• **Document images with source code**
»»
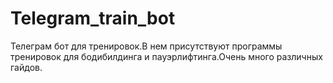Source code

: # Telegram_train_bot
Телеграм бот для тренировок.В нем присутствуют программы тренировок для бодибилдинга и пауэрлифтинга.Очень много различных гайдов.
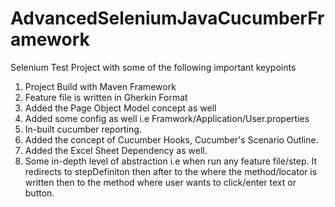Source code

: # AdvancedSeleniumJavaCucumberFramework

Selenium Test Project with some of the following important keypoints
1) Project Build with Maven Framework
2) Feature file is written in Gherkin Format
3) Added the Page Object Model concept as well 
4) Added some config as well i.e Framwork/Application/User.properties
5) In-built cucumber reporting.
6) Added the concept of Cucumber Hooks, Cucumber's Scenario Outline.
7) Added the Excel Sheet Dependency as well.
8) Some in-depth level of abstraction i.e when run any feature file/step. It redirects to stepDefiniton then after to the where the method/locator is written then to the method where user wants to click/enter text or button.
««
• **Assignment**
Total lines holding "concept" in the records: report this figure alone.

• **Answer space**
2